Task prompt. Determine how many lines in the records below include the word "will" and output that number alone.

[Start of Attachment]

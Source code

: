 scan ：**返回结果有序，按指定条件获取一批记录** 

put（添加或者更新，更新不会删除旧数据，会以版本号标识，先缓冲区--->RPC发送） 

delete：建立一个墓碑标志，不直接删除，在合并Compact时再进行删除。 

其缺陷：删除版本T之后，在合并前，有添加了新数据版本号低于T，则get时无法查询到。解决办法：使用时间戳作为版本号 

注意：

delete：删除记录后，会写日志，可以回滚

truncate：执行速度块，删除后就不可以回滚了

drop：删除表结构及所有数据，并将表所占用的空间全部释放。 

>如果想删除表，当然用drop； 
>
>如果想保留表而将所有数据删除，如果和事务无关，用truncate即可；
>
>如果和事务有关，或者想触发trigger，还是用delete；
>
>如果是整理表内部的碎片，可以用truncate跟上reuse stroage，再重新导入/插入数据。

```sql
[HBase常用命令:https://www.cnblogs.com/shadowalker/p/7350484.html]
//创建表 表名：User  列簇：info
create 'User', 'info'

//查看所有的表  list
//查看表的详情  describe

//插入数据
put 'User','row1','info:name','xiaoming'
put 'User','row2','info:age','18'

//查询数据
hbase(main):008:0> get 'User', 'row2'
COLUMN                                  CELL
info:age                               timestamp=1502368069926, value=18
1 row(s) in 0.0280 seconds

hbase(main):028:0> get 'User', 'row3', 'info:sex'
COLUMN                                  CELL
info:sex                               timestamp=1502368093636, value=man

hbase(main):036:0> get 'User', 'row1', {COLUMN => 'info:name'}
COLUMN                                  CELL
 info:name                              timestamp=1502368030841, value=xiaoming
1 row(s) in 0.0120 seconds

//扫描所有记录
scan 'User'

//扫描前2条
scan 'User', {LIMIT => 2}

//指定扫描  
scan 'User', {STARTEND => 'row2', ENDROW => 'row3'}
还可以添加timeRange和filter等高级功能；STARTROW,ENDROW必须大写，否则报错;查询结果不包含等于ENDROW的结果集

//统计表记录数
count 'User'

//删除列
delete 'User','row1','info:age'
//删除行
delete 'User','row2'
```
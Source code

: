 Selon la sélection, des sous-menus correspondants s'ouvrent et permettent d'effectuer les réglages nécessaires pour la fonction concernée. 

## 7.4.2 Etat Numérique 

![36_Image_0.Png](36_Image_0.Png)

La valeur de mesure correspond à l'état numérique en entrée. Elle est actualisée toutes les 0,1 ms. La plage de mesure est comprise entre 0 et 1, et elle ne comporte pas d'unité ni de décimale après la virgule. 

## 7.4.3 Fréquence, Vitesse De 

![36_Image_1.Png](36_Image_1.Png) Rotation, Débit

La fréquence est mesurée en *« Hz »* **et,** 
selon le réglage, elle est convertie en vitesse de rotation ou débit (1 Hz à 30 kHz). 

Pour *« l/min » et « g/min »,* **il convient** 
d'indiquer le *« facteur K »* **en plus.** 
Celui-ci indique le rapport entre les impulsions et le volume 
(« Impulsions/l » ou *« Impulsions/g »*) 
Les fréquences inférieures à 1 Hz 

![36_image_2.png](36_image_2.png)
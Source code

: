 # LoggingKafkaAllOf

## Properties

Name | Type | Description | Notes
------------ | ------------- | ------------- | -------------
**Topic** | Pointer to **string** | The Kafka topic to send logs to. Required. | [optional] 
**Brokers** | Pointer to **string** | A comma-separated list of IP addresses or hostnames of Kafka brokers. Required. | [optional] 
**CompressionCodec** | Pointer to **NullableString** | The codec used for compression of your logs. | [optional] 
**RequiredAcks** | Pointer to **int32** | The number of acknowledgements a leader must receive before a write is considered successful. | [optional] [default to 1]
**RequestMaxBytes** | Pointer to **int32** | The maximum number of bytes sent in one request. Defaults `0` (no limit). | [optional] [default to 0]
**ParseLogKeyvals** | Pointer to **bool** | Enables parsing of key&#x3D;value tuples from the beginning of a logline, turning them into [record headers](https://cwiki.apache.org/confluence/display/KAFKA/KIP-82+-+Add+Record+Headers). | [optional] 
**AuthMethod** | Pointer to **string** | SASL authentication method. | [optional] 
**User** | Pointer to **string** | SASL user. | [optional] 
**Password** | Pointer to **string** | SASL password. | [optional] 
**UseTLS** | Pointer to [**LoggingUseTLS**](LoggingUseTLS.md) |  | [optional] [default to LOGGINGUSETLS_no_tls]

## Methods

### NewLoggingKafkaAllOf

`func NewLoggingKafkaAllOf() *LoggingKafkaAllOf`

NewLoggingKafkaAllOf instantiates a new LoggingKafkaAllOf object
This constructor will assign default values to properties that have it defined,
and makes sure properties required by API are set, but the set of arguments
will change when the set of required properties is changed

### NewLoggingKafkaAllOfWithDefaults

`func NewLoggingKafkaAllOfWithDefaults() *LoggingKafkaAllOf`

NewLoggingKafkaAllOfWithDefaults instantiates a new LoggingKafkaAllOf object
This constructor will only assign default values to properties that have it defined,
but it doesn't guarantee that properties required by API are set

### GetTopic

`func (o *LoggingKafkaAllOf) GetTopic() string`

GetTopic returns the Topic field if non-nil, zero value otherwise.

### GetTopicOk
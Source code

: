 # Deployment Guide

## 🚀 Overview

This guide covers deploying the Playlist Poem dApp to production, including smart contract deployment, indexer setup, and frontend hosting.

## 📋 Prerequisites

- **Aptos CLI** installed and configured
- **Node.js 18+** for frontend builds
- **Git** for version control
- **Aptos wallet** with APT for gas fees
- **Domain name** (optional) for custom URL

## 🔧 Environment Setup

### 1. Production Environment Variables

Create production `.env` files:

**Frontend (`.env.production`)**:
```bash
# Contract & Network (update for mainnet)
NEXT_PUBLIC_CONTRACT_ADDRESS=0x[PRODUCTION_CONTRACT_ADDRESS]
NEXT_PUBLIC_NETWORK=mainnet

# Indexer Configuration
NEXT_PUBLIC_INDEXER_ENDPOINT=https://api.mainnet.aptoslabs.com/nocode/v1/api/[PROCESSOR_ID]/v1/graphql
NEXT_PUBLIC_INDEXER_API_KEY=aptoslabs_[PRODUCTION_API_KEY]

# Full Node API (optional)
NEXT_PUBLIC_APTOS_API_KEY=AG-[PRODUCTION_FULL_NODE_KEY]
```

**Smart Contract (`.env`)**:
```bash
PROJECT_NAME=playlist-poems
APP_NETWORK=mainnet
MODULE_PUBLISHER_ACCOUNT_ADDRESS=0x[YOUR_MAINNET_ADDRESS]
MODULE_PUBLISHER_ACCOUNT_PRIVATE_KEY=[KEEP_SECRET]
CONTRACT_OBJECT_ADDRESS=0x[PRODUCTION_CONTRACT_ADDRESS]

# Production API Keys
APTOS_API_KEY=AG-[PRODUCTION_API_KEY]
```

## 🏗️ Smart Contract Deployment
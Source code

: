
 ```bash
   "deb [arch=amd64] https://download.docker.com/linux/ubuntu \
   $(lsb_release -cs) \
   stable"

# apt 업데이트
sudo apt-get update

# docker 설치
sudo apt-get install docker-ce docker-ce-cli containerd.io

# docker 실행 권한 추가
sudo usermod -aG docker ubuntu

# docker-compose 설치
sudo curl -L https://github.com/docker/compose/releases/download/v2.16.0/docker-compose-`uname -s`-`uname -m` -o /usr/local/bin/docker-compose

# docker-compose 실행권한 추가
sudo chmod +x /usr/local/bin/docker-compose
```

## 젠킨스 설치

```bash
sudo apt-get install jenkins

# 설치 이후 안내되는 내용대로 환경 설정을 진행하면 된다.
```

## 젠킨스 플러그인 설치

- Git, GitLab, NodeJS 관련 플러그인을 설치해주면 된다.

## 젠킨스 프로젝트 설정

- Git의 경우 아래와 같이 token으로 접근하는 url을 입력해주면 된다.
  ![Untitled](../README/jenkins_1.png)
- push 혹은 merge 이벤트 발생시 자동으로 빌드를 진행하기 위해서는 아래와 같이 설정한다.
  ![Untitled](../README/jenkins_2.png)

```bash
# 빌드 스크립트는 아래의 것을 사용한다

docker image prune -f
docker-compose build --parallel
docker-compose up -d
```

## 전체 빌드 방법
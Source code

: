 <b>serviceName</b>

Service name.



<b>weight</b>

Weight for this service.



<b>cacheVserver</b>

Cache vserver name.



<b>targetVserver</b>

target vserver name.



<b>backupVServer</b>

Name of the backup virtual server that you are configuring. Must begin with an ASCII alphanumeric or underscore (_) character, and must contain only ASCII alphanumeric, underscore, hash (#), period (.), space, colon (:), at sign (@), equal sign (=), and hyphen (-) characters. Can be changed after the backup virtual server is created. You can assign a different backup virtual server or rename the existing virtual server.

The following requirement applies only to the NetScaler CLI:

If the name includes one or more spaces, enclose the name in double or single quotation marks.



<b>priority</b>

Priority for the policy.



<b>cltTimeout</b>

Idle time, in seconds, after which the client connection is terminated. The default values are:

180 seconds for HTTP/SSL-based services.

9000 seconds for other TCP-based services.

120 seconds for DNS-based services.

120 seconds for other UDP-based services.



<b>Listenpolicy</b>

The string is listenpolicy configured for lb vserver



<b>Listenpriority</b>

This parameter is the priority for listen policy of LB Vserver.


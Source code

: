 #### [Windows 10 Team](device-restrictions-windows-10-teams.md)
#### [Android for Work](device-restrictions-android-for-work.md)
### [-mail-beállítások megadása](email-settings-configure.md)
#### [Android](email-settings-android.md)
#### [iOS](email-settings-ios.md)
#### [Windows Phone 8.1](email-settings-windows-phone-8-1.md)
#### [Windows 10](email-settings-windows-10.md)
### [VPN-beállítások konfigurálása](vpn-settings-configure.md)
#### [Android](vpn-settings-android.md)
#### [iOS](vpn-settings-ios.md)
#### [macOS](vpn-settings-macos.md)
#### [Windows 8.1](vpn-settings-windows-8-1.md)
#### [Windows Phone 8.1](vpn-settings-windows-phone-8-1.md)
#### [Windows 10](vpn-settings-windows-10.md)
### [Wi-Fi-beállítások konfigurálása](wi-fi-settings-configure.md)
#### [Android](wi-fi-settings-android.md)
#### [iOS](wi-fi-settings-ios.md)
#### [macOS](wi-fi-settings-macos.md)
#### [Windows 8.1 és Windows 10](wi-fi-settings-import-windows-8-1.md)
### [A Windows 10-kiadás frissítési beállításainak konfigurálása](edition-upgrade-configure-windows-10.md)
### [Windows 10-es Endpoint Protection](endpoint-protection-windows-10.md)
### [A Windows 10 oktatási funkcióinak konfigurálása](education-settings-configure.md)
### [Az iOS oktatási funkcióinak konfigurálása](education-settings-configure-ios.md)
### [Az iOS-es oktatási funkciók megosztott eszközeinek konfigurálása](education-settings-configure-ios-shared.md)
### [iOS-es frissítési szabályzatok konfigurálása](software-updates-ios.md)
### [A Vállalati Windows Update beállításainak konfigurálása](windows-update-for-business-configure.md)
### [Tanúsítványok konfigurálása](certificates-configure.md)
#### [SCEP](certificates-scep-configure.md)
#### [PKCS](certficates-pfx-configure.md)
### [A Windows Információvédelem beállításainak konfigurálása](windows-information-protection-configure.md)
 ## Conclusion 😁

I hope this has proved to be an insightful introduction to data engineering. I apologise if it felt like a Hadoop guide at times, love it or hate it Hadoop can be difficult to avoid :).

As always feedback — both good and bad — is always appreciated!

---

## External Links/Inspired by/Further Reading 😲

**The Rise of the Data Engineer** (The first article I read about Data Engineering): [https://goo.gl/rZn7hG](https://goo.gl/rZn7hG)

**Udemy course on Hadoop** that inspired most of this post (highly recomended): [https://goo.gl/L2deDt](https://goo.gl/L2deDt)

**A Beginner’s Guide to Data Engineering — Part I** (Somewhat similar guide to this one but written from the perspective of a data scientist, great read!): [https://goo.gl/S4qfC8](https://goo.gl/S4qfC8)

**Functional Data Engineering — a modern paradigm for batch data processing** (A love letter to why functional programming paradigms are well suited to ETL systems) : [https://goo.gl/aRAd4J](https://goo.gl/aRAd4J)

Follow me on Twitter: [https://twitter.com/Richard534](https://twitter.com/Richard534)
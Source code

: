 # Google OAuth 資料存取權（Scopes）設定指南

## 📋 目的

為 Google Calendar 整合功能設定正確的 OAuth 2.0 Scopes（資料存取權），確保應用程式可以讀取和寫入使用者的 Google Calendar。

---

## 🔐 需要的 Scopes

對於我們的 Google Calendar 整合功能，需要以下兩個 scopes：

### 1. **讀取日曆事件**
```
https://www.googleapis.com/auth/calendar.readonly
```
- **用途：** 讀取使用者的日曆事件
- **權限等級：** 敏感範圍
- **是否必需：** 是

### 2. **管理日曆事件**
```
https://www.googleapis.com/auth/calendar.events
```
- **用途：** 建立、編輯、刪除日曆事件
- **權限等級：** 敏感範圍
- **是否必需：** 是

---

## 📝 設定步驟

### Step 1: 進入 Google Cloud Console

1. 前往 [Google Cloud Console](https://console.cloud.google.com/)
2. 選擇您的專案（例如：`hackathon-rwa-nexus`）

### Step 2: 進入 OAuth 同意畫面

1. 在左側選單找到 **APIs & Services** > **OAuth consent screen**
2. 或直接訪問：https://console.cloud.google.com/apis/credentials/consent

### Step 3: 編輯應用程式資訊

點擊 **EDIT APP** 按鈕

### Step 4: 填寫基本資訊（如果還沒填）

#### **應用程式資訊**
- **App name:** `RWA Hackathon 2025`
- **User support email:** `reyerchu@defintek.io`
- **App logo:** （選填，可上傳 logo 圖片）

[End of Attachment]

Response. 3